→ WORK TO COMPLETE: Entries follow. Give back exactly the lines starting at the one containing "quite the(a) something" and ending at the one containing "8. [Norman] Harry", and no other lines.

(DATA UNDER STUDY)

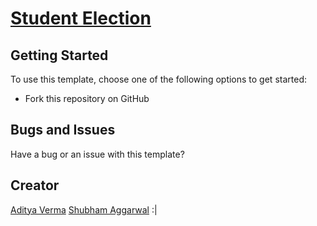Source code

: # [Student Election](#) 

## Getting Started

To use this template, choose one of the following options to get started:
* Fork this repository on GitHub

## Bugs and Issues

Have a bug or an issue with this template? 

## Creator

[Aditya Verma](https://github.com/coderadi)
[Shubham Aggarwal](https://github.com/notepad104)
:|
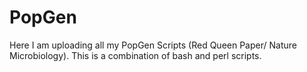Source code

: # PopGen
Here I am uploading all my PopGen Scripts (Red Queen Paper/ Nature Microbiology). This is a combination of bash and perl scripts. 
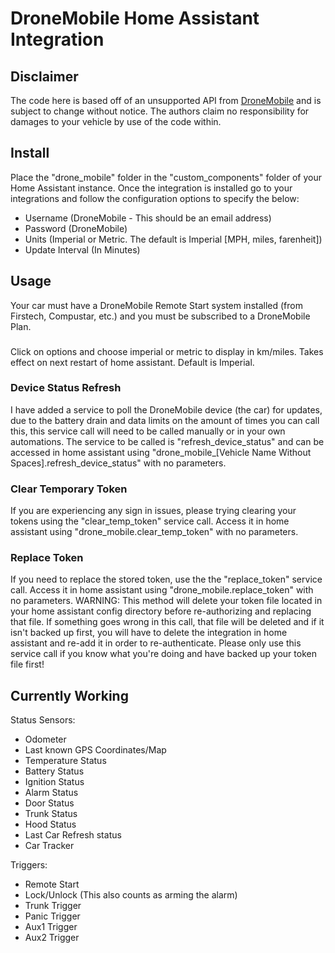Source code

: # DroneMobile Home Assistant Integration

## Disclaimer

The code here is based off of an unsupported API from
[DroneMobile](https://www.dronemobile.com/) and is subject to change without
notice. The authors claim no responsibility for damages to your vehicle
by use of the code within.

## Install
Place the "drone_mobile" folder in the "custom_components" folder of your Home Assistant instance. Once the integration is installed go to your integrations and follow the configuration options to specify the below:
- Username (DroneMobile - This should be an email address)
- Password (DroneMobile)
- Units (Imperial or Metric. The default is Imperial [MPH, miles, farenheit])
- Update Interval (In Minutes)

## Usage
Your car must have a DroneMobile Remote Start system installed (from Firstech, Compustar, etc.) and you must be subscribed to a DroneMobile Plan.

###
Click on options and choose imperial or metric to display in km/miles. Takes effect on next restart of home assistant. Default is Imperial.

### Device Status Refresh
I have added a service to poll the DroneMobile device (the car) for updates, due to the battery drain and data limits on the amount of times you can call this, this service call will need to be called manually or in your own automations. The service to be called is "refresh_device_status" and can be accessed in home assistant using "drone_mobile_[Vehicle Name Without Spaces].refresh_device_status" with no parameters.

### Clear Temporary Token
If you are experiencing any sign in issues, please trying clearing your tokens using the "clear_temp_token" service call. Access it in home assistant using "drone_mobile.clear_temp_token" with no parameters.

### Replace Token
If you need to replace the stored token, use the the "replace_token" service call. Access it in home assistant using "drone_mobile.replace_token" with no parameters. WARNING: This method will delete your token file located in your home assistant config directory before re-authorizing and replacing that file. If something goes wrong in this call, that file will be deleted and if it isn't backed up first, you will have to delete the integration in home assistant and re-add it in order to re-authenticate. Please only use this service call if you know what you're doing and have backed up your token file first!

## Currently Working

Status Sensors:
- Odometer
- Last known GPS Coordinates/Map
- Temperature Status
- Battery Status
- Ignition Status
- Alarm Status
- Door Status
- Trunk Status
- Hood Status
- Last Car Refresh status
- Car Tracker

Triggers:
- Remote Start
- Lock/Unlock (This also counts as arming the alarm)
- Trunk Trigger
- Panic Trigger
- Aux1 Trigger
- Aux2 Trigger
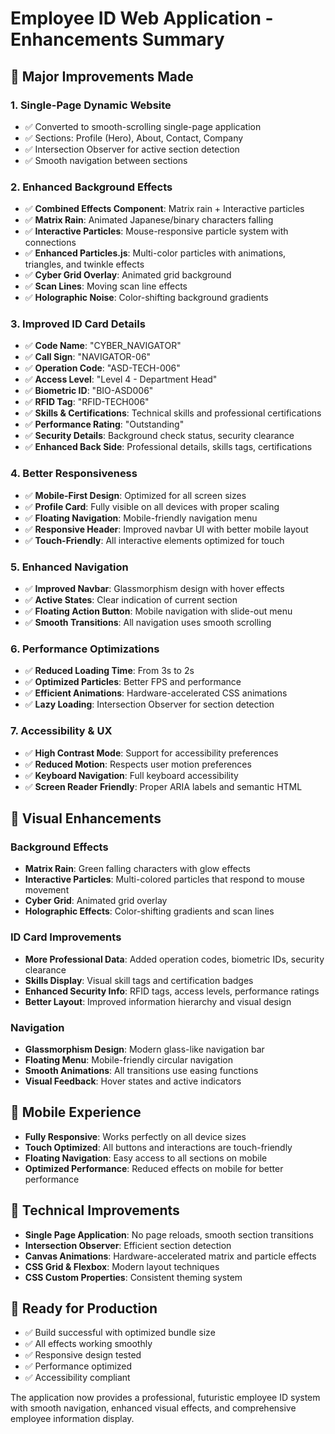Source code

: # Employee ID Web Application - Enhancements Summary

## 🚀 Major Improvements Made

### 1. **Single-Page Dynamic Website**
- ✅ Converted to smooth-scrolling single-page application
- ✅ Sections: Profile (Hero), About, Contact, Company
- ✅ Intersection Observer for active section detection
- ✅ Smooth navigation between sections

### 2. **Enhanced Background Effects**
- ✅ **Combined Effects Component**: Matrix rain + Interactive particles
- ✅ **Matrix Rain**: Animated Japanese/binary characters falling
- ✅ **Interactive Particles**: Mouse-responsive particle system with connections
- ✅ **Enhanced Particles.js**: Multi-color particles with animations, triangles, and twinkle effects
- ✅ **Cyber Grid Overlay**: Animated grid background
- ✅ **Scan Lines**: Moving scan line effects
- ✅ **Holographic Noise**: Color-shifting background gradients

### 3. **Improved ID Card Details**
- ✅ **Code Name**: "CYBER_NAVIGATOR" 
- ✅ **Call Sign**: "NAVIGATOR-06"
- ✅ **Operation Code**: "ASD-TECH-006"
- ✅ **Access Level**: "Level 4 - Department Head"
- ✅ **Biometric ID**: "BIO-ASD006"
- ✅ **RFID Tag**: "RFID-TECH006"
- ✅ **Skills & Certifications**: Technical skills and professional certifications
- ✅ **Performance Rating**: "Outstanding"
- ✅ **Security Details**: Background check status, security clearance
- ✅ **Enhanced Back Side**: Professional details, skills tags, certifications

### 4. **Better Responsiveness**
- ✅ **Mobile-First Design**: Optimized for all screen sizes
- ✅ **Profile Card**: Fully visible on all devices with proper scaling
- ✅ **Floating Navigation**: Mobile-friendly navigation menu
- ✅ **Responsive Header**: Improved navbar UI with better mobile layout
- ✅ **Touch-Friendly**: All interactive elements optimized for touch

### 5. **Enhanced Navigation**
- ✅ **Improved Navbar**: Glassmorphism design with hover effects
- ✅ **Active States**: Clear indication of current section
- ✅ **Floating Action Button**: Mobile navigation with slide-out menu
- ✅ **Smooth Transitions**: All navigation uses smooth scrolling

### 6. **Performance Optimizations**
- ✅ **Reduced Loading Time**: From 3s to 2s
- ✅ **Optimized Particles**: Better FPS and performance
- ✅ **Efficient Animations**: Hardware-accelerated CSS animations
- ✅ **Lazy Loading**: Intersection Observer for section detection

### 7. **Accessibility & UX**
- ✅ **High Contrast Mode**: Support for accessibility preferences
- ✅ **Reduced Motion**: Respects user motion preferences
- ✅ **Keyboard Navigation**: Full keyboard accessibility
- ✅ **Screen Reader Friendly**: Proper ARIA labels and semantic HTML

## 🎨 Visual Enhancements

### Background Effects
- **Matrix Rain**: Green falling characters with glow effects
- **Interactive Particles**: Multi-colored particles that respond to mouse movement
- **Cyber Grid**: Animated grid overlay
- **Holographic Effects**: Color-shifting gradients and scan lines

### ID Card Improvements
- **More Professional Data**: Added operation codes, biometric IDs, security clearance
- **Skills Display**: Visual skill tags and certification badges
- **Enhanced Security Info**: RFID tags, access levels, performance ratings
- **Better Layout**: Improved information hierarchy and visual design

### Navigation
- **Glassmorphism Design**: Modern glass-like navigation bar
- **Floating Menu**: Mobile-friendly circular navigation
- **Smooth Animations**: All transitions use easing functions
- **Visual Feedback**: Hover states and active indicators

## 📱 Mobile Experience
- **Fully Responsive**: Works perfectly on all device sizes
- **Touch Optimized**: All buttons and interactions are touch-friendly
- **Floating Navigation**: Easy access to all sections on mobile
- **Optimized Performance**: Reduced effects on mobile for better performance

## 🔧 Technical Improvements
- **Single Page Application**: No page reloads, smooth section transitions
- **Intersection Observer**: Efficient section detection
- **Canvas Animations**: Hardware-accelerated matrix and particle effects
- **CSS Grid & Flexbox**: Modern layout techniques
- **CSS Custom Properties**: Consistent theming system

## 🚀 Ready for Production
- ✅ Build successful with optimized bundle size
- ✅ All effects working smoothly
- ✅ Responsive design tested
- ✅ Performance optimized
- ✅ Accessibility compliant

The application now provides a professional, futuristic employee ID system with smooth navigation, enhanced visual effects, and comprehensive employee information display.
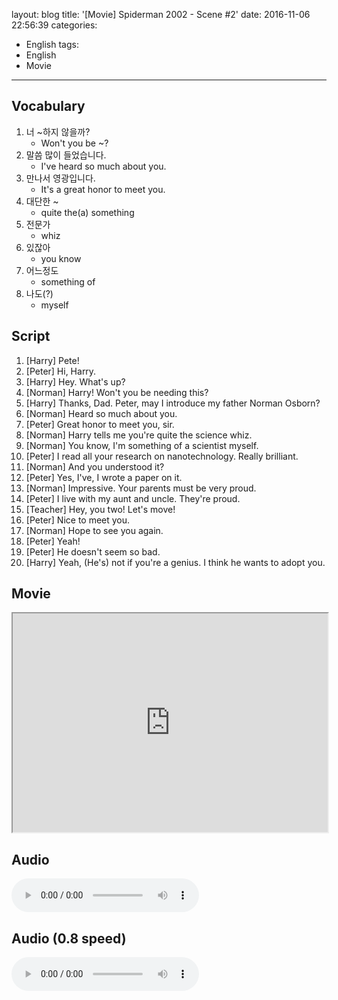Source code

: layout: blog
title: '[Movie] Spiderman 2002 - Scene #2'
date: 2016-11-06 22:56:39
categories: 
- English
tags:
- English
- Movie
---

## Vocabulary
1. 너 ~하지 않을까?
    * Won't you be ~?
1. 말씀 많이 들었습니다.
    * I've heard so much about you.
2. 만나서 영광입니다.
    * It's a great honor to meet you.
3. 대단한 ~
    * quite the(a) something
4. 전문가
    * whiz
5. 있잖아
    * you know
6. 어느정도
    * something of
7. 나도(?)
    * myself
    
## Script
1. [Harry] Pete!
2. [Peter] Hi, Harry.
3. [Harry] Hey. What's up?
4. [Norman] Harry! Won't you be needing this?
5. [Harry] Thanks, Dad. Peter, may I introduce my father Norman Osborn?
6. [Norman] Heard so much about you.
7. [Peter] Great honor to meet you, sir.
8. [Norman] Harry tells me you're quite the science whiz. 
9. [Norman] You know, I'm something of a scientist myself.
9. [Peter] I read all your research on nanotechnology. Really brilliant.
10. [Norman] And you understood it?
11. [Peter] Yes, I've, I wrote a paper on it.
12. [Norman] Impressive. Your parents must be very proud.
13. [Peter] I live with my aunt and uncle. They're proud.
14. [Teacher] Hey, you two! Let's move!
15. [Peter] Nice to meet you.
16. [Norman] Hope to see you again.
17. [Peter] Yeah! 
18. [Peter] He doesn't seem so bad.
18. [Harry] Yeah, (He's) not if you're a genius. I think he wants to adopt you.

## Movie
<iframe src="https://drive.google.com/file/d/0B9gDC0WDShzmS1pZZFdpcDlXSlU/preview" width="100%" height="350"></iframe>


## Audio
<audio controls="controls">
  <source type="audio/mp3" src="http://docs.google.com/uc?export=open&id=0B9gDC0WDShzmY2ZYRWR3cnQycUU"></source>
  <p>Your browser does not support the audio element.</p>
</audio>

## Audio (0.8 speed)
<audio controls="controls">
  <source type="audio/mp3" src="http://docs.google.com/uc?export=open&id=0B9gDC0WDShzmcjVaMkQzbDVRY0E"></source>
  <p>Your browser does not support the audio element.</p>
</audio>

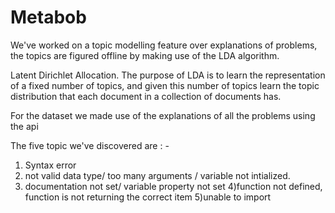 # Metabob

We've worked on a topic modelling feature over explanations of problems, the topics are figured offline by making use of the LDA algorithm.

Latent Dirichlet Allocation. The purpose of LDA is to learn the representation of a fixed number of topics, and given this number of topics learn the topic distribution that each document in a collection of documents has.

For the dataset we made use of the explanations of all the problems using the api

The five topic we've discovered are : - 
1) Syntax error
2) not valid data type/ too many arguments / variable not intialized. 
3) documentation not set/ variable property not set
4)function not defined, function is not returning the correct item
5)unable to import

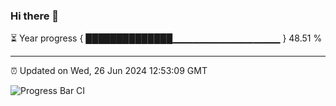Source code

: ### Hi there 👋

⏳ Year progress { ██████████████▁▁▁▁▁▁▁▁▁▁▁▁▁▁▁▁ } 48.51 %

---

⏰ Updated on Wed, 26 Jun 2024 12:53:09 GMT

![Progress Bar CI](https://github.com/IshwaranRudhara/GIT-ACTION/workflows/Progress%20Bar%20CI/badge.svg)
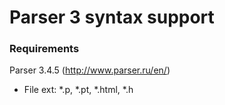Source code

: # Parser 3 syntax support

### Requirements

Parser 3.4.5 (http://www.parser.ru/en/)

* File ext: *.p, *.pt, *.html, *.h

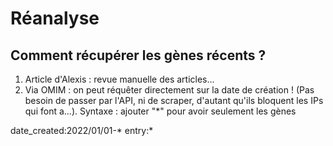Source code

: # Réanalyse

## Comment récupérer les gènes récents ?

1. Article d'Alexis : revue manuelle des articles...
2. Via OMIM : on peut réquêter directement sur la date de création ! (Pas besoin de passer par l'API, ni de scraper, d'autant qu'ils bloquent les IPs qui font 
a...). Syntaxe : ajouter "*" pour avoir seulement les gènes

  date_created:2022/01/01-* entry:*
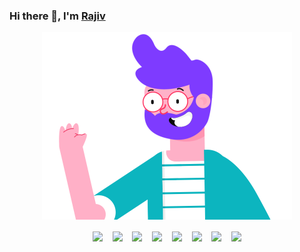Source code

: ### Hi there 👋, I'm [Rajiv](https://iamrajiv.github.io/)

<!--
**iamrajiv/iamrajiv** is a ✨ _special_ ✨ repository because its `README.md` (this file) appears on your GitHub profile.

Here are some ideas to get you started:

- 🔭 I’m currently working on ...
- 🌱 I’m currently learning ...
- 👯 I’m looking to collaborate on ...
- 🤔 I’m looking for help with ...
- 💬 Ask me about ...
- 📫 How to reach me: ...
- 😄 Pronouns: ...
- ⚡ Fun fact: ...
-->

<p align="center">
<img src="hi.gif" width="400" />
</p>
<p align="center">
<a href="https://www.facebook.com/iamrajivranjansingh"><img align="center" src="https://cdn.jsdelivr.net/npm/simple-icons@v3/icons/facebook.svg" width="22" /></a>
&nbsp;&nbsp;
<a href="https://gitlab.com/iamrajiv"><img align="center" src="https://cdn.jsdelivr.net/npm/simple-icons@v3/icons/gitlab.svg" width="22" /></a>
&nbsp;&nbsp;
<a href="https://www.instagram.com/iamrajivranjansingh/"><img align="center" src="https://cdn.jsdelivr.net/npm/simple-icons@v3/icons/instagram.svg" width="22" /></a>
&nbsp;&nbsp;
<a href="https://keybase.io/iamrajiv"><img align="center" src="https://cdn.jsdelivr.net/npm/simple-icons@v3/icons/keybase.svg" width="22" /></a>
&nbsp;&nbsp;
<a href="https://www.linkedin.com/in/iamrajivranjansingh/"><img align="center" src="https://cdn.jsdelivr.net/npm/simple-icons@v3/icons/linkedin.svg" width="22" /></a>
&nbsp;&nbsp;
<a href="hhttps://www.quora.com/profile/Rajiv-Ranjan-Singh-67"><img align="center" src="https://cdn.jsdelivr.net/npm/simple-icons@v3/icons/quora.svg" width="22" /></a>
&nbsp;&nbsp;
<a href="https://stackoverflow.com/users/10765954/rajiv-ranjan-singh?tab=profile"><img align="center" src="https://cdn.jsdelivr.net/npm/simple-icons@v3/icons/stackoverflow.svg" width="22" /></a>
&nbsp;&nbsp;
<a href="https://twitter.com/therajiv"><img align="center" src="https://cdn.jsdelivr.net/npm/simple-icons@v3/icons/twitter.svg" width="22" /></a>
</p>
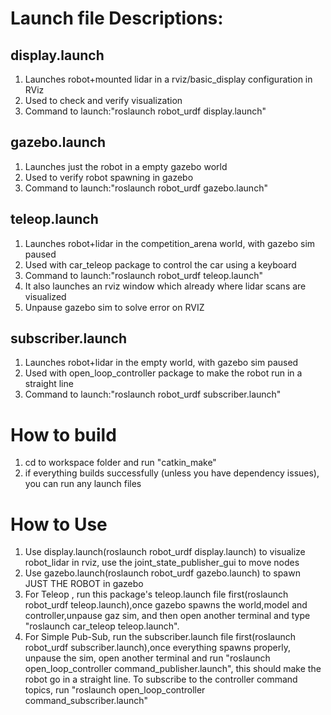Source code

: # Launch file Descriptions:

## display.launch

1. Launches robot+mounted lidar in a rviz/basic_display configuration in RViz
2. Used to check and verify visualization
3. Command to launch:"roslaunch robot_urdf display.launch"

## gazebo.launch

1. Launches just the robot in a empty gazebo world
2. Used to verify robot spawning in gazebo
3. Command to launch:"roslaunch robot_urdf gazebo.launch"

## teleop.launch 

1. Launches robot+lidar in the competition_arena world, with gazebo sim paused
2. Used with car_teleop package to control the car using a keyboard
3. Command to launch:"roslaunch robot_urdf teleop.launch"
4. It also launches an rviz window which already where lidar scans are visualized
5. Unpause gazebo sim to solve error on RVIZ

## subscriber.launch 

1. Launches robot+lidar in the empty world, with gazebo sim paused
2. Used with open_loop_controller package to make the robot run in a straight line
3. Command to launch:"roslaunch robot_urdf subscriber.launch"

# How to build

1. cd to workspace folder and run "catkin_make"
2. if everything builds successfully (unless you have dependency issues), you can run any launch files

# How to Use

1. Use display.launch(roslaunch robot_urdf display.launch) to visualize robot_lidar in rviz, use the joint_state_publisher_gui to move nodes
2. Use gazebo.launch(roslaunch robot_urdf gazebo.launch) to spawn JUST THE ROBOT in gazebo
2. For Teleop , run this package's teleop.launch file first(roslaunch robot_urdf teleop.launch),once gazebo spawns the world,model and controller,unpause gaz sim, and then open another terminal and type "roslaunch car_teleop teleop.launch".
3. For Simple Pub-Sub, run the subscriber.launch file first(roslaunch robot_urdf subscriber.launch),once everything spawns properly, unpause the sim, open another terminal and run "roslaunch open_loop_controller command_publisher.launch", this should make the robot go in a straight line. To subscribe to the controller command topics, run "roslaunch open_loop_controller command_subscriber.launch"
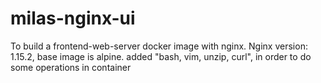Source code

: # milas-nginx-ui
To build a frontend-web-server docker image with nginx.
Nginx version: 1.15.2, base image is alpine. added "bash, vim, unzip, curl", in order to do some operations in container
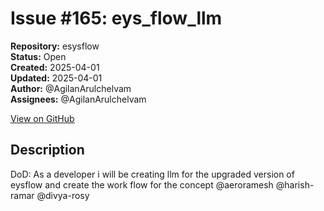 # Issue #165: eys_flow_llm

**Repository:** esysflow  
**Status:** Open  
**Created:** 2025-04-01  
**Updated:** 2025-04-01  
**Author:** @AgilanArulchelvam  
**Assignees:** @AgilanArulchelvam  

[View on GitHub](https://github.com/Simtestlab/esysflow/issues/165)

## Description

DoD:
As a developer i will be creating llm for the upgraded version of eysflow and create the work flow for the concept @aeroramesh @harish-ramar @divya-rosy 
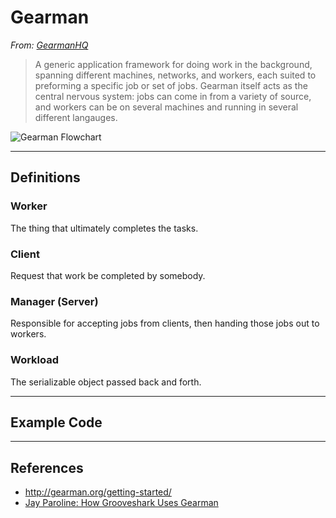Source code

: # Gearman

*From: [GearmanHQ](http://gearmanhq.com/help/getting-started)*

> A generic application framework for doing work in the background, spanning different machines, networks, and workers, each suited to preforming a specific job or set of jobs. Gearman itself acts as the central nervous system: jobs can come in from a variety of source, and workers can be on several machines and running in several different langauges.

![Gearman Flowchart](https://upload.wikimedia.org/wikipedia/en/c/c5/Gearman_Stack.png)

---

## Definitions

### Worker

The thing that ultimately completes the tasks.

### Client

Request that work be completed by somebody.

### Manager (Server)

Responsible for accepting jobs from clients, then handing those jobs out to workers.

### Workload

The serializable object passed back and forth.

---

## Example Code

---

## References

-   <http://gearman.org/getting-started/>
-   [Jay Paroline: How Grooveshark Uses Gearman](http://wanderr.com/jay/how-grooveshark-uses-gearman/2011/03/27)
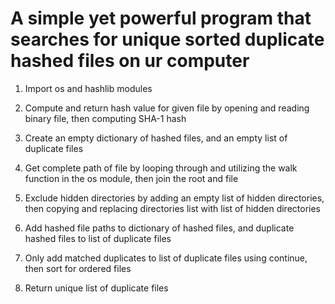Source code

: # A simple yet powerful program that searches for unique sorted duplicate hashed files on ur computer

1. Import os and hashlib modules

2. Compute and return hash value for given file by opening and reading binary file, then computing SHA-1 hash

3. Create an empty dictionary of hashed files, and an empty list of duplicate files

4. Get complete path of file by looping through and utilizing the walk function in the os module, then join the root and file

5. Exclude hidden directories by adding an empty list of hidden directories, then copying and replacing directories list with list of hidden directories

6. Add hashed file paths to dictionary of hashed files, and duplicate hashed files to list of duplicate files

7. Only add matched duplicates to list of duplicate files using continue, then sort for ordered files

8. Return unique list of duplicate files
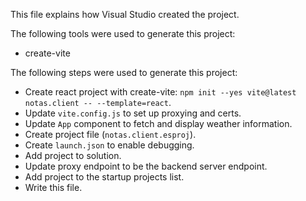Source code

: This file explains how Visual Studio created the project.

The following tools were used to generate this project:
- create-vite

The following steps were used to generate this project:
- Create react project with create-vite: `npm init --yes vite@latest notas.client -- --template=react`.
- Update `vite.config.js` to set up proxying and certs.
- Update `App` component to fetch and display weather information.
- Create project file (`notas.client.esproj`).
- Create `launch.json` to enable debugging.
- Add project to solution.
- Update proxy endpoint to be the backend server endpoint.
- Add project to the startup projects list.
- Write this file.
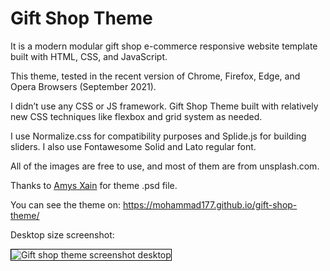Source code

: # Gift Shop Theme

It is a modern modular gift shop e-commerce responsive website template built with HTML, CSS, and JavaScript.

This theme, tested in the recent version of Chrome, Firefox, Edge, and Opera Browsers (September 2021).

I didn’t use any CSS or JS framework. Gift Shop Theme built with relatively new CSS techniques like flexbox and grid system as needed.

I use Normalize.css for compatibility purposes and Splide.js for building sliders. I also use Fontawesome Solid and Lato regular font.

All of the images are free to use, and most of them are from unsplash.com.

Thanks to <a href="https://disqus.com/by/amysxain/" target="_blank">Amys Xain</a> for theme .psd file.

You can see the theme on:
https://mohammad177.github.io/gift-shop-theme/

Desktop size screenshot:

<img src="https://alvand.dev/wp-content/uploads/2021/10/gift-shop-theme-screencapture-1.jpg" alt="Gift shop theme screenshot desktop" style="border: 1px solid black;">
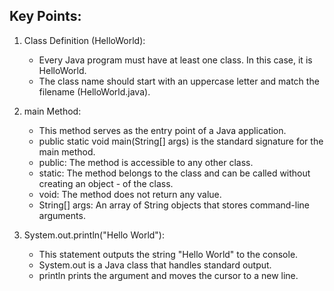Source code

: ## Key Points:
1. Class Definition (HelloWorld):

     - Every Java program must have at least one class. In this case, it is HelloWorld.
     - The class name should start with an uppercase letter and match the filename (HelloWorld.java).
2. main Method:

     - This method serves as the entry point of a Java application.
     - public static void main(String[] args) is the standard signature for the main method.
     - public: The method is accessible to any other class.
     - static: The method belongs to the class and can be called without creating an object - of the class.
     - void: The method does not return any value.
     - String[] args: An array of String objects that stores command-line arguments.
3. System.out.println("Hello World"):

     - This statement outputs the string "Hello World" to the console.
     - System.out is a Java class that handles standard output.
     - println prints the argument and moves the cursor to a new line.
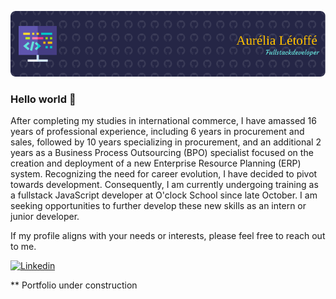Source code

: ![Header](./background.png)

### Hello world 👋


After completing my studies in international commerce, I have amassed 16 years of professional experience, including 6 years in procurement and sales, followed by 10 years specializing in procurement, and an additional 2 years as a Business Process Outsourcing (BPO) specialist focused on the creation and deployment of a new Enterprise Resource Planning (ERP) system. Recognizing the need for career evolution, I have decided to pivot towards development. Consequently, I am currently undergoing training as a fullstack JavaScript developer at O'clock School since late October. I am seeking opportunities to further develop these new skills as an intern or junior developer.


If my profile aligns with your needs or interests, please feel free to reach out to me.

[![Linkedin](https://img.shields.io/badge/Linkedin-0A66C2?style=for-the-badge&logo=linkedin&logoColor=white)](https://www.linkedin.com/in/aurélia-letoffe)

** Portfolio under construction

(End DATA UNDER STUDY)

→ EXPECTED ANSWER:
    * quite the(a) something
4. 전문가
    * whiz
5. 있잖아
    * you know
6. 어느정도
    * something of
7. 나도(?)
    * myself
    
## Script
1. [Harry] Pete!
2. [Peter] Hi, Harry.
3. [Harry] Hey. What's up?
4. [Norman] Harry! Won't you be needing this?
5. [Harry] Thanks, Dad. Peter, may I introduce my father Norman Osborn?
6. [Norman] Heard so much about you.
7. [Peter] Great honor to meet you, sir.
8. [Norman] Harry tells me you're quite the science whiz. 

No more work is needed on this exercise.